Para evitar el pavor prometeico, se crean imágenes de nosotros mismos. En los robots podemos sobrevivir en efigie y, así, solo en la imagen, entrar también en la producción automática. Si vamos a estar presentes únicamente como modelos, podremos imaginar que existimos en las copias.

Primero fue la radio, después la televisión y ahora las redes sociales, que nos vuelven ermitaños entre las multitudes. Los contactos sociales reales se pierden y nos convertimos en fantasmas y actores secundarios irreales y distantes. Pasamos a habitar soledades colectivas. Sentados frente a una pantalla para reunirnos, la conversación auténtica se degrada y nos sentimos inferiores a los productos que usamos. Esta alienación nos lleva a aceptar acríticamente el progreso técnico, incluso cuando es destructivo.

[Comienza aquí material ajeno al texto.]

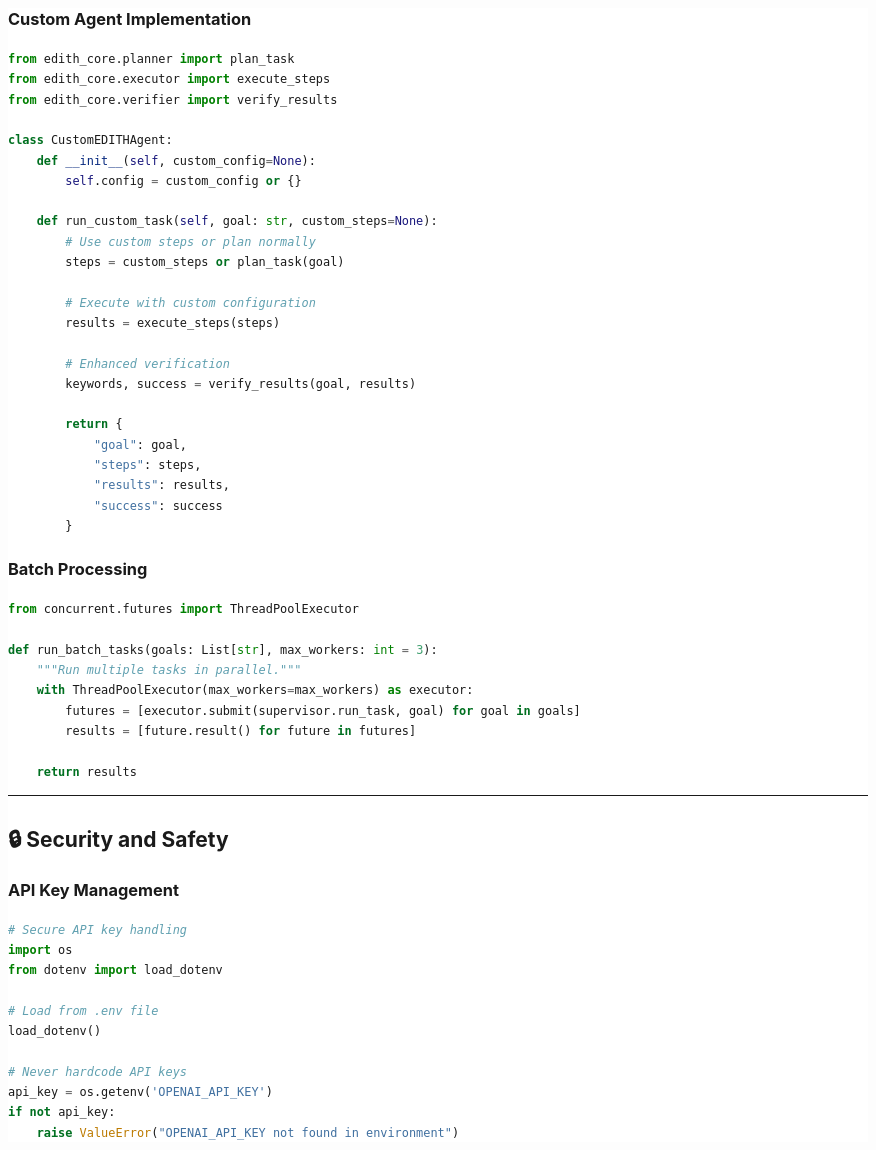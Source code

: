 ### Custom Agent Implementation

```python
from edith_core.planner import plan_task
from edith_core.executor import execute_steps
from edith_core.verifier import verify_results

class CustomEDITHAgent:
    def __init__(self, custom_config=None):
        self.config = custom_config or {}
    
    def run_custom_task(self, goal: str, custom_steps=None):
        # Use custom steps or plan normally
        steps = custom_steps or plan_task(goal)
        
        # Execute with custom configuration
        results = execute_steps(steps)
        
        # Enhanced verification
        keywords, success = verify_results(goal, results)
        
        return {
            "goal": goal,
            "steps": steps,
            "results": results,
            "success": success
        }
```

### Batch Processing

```python
from concurrent.futures import ThreadPoolExecutor

def run_batch_tasks(goals: List[str], max_workers: int = 3):
    """Run multiple tasks in parallel."""
    with ThreadPoolExecutor(max_workers=max_workers) as executor:
        futures = [executor.submit(supervisor.run_task, goal) for goal in goals]
        results = [future.result() for future in futures]
    
    return results
```

---

## 🔒 Security and Safety

### API Key Management

```python
# Secure API key handling
import os
from dotenv import load_dotenv

# Load from .env file
load_dotenv()

# Never hardcode API keys
api_key = os.getenv('OPENAI_API_KEY')
if not api_key:
    raise ValueError("OPENAI_API_KEY not found in environment")
```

Las guerras, hambrunas o desastres vistos desde el sofá nos vuelven insensibles. El sufrimiento se convierte en espectáculo. El exterminio en Gaza y la hambruna provocada, que aparece en las cadenas de televisión que vemos —con niños desnutridos y hospitales colapsados y destruidos—, es un ejemplo claro: el sufrimiento extremo se ha vuelto invisible. Vemos sin ver, porque nos han entrenado para consumir el horror como parte del paisaje cotidiano. Hasta que se vuelve insoportable.

Las bombas atómicas y los campos de exterminio evidencian la capacidad del hombre para autoaniquilarse. Los pilotos de drones operan sistemas letales a distancia con frialdad burocrática, sin responsabilizarse de las víctimas, incapaces de imaginar, asumir o reaccionar ante las consecuencias catastróficas de las creaciones tecnológicas que manejan. Se desliga al agresor de la tragedia que provoca.

Los incendios en el oeste de la península o las inundaciones en Valencia no son episodios aislados: son advertencias de un sistema al límite que nos urgen a recuperar la capacidad de asombro y el juicio moral autónomo.

La ceguera apocalíptica, hoy, no es solo una metáfora: es una forma de vida impuesta. El verdadero crimen no es destruir el mundo, sino hacerlo sin que casi nadie lo advierta.